Re: [PATCH v4] status: long status advice adapted to recent capabilities

[Date Prev][Date Next][Thread Prev][Thread Next][Date Index][Thread Index]

 



On Wed, Nov 9, 2022 at 11:46 PM Rudy Rigot via GitGitGadget
<gitgitgadget@xxxxxxxxx> wrote:
> Improve the advice displayed when `git status` is slow because
> of excessive numbers of untracked files.  Update the `git status`
> man page to explain the various configuration options.
>
> `git status` can be slow when there are a large number of untracked
> files and directories, because Git must search the entire worktree
> to enumerate them.  Previously, Git would print an advice message
> with the elapsed search time and a suggestion to disable the search
> using the `-uno` option.  This suggestion also carried a warning
> that might scare off some users.
>
> Git can reduce the size and time of the untracked file search when
> the `core.untrackedCache` and `core.fsmonitor` features are enabled
> by caching results from previous `git status` invocations.
>
> Update the advice to explain the various combinations of additional
> configuration options and refer to (new) documentation in the man
> page that explains it in more detail than what can be printed in an
> advice message.
>
> Finally, add new tests to verify the new functionality.
>
> Signed-off-by: Rudy Rigot <rudy.rigot@xxxxxxxxx>
> ---
> diff --git a/Documentation/git-status.txt b/Documentation/git-status.txt
> @@ -457,6 +457,61 @@ during the write may conflict with other simultaneous processes, causing
> +UNTRACKED FILES AND STATUS SPEED
> +--------------------------------
> +
> +`git status` can be very slow in large worktrees if/when it
> +needs to search for untracked files and directories.  There are
> +many configuration options available to speed this up by either
> +avoiding the work or making use of cached results from previous
> +Git commands.  Since we all work in different ways, there is no
> +single optimum set of settings right for everyone.  Here is a

Not necessarily worth a reroll, but the "since we all work..."
fragment could be dropped without any loss of clarity:

    There is no single optimum configuration suitable
    to every situation.

would probably be sufficient.

> +brief summary of the relevant options to help you choose which
> +is right for you.  Each of these settings is independently
> +documented elsewhere in more detail, so please refer to them
> +for complete details.

This leaves the reader hanging somewhat by not saying where
"elsewhere" actually is.

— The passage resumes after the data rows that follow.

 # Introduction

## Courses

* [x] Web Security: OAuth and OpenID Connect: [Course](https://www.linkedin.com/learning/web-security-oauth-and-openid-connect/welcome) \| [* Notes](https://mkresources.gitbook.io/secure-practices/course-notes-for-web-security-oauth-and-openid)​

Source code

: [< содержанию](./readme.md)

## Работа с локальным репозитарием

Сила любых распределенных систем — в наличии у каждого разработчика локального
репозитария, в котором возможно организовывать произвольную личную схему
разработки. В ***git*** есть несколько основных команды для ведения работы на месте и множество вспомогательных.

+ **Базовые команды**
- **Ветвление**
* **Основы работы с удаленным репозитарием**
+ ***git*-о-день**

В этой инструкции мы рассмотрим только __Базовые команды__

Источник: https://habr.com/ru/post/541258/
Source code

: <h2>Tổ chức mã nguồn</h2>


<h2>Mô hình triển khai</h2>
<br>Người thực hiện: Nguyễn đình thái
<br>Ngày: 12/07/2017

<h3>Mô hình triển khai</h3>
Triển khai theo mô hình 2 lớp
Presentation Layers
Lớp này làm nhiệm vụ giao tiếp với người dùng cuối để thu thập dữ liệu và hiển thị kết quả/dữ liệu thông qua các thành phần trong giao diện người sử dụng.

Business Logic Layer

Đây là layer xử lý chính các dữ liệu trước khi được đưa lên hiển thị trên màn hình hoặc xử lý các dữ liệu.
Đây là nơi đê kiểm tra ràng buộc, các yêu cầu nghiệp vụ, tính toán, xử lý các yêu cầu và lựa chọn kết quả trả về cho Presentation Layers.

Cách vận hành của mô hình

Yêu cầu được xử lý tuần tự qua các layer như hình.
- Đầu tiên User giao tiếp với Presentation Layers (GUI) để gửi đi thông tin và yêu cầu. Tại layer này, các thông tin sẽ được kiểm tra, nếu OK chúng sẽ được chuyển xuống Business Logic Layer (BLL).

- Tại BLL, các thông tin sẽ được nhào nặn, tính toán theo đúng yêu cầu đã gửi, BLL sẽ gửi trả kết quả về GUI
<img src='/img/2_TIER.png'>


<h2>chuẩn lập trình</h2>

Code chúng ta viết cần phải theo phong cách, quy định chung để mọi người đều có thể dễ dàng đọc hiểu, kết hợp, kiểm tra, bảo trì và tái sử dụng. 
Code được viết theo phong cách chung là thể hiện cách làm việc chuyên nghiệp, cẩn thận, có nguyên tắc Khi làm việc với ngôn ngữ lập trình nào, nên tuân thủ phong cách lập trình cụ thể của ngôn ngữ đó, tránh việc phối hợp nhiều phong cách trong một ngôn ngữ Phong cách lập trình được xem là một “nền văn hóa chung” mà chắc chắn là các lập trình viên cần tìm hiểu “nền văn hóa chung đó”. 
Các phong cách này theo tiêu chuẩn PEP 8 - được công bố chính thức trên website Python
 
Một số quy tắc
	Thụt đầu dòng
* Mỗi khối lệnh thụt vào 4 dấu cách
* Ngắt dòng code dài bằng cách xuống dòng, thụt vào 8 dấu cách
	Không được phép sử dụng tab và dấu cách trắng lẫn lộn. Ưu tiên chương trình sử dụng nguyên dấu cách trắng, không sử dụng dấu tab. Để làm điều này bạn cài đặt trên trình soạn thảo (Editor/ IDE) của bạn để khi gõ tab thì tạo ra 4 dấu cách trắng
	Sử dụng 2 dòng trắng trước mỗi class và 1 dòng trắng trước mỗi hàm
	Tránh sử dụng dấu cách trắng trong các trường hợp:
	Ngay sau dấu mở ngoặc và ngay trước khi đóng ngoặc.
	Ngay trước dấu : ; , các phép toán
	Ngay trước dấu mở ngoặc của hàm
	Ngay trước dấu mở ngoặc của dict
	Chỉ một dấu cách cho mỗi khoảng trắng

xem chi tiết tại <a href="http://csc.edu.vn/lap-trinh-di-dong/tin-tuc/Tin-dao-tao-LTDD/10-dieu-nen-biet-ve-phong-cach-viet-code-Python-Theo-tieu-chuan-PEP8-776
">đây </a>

You can use gitlink: to insert links to the
appropriate documentation.

> +* The `-uno` flag or the `status.showUntrackedfiles=false`
> +    config : indicate that `git status` should not report untracked
> +       files. This is the fastest option. `git status` will not list
> +       the untracked files, so you need to be careful to remember if
> +       you create any new files and manually `git add` them.

This and all the other bullet points use an odd mix of spaces and TAB
for indentation. They should consistently use one or the other.

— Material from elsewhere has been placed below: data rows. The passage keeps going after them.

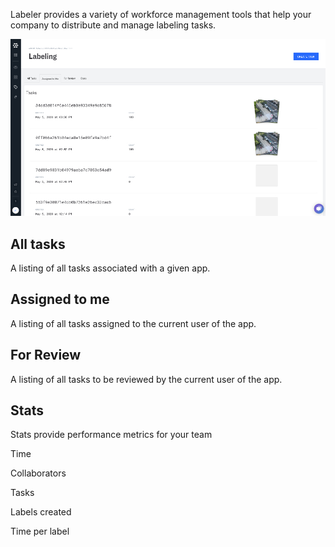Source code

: Labeler provides a variety of workforce management tools that help your company to distribute and manage labeling tasks.

![](../../images/workforce_management.jpg)

## All tasks

A listing of all tasks associated with a given app.

## Assigned to me

A listing of all tasks assigned to the current user of the app.

## For Review

A listing of all tasks to be reviewed by the current user of the app.

## Stats

Stats provide performance metrics for your team

Time

Collaborators

Tasks

Labels created

Time per label
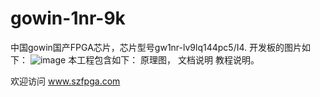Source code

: # gowin-1nr-9k

中国gowin国产FPGA芯片，芯片型号gw1nr-lv9lq144pc5/I4.
开发板的图片如下：
![image](https://user-images.githubusercontent.com/80108318/110121048-d5f69300-7df8-11eb-9ec6-8962e12cc173.png)
本工程包含如下：
原理图，
文档说明
教程说明。

欢迎访问 www.szfpga.com 
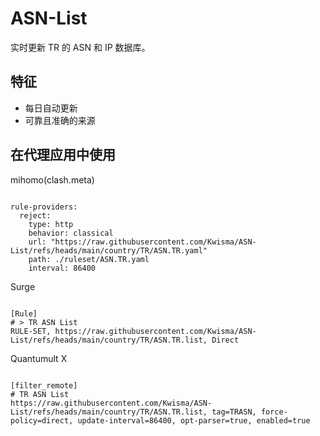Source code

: 
# ASN-List

实时更新 TR 的 ASN 和 IP 数据库。

## 特征

- 每日自动更新
- 可靠且准确的来源

## 在代理应用中使用

mihomo(clash.meta)

<pre><code class="language-javascript">
rule-providers:
  reject:
    type: http
    behavior: classical
    url: "https://raw.githubusercontent.com/Kwisma/ASN-List/refs/heads/main/country/TR/ASN.TR.yaml"
    path: ./ruleset/ASN.TR.yaml
    interval: 86400
</code></pre>

Surge

<pre><code class="language-javascript">
[Rule]
# > TR ASN List
RULE-SET, https://raw.githubusercontent.com/Kwisma/ASN-List/refs/heads/main/country/TR/ASN.TR.list, Direct
</code></pre>

Quantumult X

<pre><code class="language-javascript">
[filter_remote]
# TR ASN List
https://raw.githubusercontent.com/Kwisma/ASN-List/refs/heads/main/country/TR/ASN.TR.list, tag=TRASN, force-policy=direct, update-interval=86400, opt-parser=true, enabled=true
</code></pre>
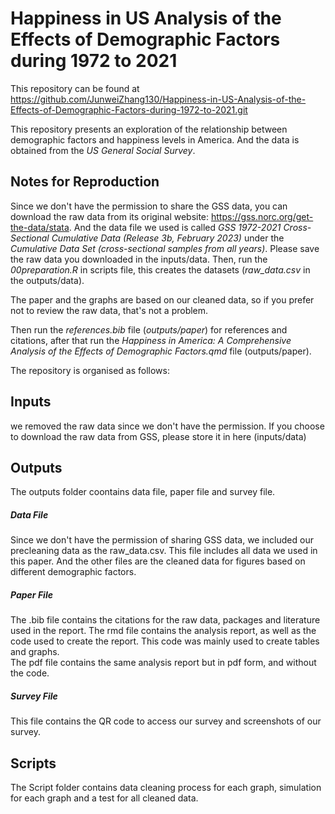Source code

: # Happiness in US Analysis of the Effects of Demographic Factors during 1972 to 2021

This repository can be found at https://github.com/JunweiZhang130/Happiness-in-US-Analysis-of-the-Effects-of-Demographic-Factors-during-1972-to-2021.git    

This repository presents an exploration of the relationship between demographic factors and happiness levels in America. And the data is obtained from the *US General Social Survey*.    

## Notes for Reproduction
Since we don't have the permission to share the GSS data, you can download the raw data from its original website: https://gss.norc.org/get-the-data/stata. And the data file we used is called *GSS 1972-2021 Cross-Sectional Cumulative Data (Release 3b, February 2023)* under the *Cumulative Data Set (cross-sectional samples from all years)*. Please save the raw data you downloaded in the inputs/data. Then, run the *00preparation.R* in scripts file, this creates the datasets (*raw_data.csv* in the outputs/data).           
                                     
The paper and the graphs are based on our cleaned data, so if you prefer not to review the raw data, that's not a problem.                  

Then run the *references.bib* file (*outputs/paper*) for references and citations, after that run the *Happiness in America: A Comprehensive Analysis of the Effects of Demographic Factors.qmd* file (outputs/paper).                     


The repository is organised as follows:                  
## Inputs                
we removed the raw data since we don't have the permission. If you choose to download the raw data from GSS, please store it in here (inputs/data)                

## Outputs                   
The outputs folder coontains data file, paper file and survey file.                 
##### Data File                     
Since we don't have the permission of sharing GSS data, we included our precleaning data as the raw_data.csv. This file includes all data we used in this paper. And the other files are the cleaned data for figures based on different demographic factors.                           

##### Paper File              
The .bib file contains the citations for the raw data, packages and literature used in the report.
The rmd file contains the analysis report, as well as the code used to create the report. This code was mainly used to create tables and graphs.               
The pdf file contains the same analysis report but in pdf form, and without the code. 

##### Survey File  
This file contains the QR code to access our survey and screenshots of our survey.

## Scripts            
The Script folder contains data cleaning process for each graph, simulation for each graph and a test for all cleaned data.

Earlier in this thread, Ævar suggested that it might be worthwhile to
mention an additional possibility: that simply rerunning `git status`
might be sufficient to achieve reasonable speed since the second run
of `git status` may benefit from the filesystem cache having been
primed by the first invocation of `git status`. As such, it may be
overkill for a user to dive into the various options described here.
Hence, to mitigate the possibility of a user doing a lot of research
and extra unnecessary configuration, it might make sense for the very
first bullet point (before this one) to say merely:

    * Do nothing. Subsequent invocations of `git status` may be faster
      simply because the first `git status` primed the filesystem cache.

or something like that (probably more formal, though).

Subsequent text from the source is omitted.